# **Project Name**    -



##### **Project Type**    - EDA
##### **Contribution**    - Individual
##### **Siddesh Keshav Vaishnav**


# **Project Summary -**

This project aims to analyze Uber ride request data to uncover operational inefficiencies, demand–supply imbalances, and patterns in user behavior. The dataset captures ride requests over a specific period, detailing time, pickup point, ride status, and driver availability.

Through exploratory data analysis (EDA), we investigated key variables such as request timestamps, pickup locations (Airport and City), ride statuses (Trip Completed, Cancelled, No Cars Available), and time-based trends. By categorizing request times into logical time slots (Late Night, Early Morning, Morning, etc.), we visualized ride distributions, peak demand windows, and failure patterns.

Python was used for data cleaning, transformation, and visualizations with libraries like Pandas, Matplotlib, and Seaborn. An in-memory SQLite database was also created to run structured queries for deeper insights. In parallel, Excel was used to build pivot-based dashboards to present findings from a business perspective.

# **GitHub Link -**


https://github.com/SIDDUPAAJI/uber-supply-demand-analysis

# **Problem Statement**


**Uber faces operational challenges in balancing rider demand and driver availability, particularly during peak hours. This imbalance results in increased ride cancellations, unfulfilled ride requests, and customer dissatisfaction.**

#### **Define Your Business Objective?**

To analyze Uber ride request data and uncover key insights into demand-supply gaps, cancellation patterns, and service inefficiencies. The goal is to provide actionable recommendations that enhance resource allocation, reduce failed rides, and optimize operations during critical time windows.
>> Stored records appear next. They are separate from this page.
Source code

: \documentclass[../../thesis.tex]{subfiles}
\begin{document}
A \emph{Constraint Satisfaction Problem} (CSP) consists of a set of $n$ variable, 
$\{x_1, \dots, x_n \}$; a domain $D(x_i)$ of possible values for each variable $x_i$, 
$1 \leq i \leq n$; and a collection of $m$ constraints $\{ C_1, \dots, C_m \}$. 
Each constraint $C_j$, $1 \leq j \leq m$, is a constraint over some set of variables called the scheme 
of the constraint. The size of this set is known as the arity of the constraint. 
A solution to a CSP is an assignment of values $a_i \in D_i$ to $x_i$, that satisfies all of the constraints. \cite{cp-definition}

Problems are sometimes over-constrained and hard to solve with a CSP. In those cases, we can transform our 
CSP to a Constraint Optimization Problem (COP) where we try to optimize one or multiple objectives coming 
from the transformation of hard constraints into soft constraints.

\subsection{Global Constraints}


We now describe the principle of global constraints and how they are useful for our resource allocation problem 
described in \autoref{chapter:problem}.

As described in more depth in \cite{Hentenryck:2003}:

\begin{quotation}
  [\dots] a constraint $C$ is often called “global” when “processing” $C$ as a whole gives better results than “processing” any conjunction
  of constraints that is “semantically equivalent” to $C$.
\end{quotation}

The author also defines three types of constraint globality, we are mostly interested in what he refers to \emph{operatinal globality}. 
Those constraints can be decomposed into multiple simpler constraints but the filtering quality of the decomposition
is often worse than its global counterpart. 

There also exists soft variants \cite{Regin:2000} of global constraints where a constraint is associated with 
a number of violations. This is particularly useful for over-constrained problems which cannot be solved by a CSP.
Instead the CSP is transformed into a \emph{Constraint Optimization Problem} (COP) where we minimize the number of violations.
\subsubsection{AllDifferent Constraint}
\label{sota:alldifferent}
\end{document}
# **General Guidelines** : -  

1.   Well-structured, formatted, and commented code is required.
2.   Exception Handling, Production Grade Code & Deployment Ready Code will be a plus. Those students will be awarded some additional credits.
     
     The additional credits will have advantages over other students during Star Student selection.
       
             [ Note: - Deployment Ready Code is defined as, the whole .ipynb notebook should be executable in one go
                       without a single error logged. ]

3.   Each and every logic should have proper comments.
4. You may add as many number of charts you want. Make Sure for each and every chart the following format should be answered.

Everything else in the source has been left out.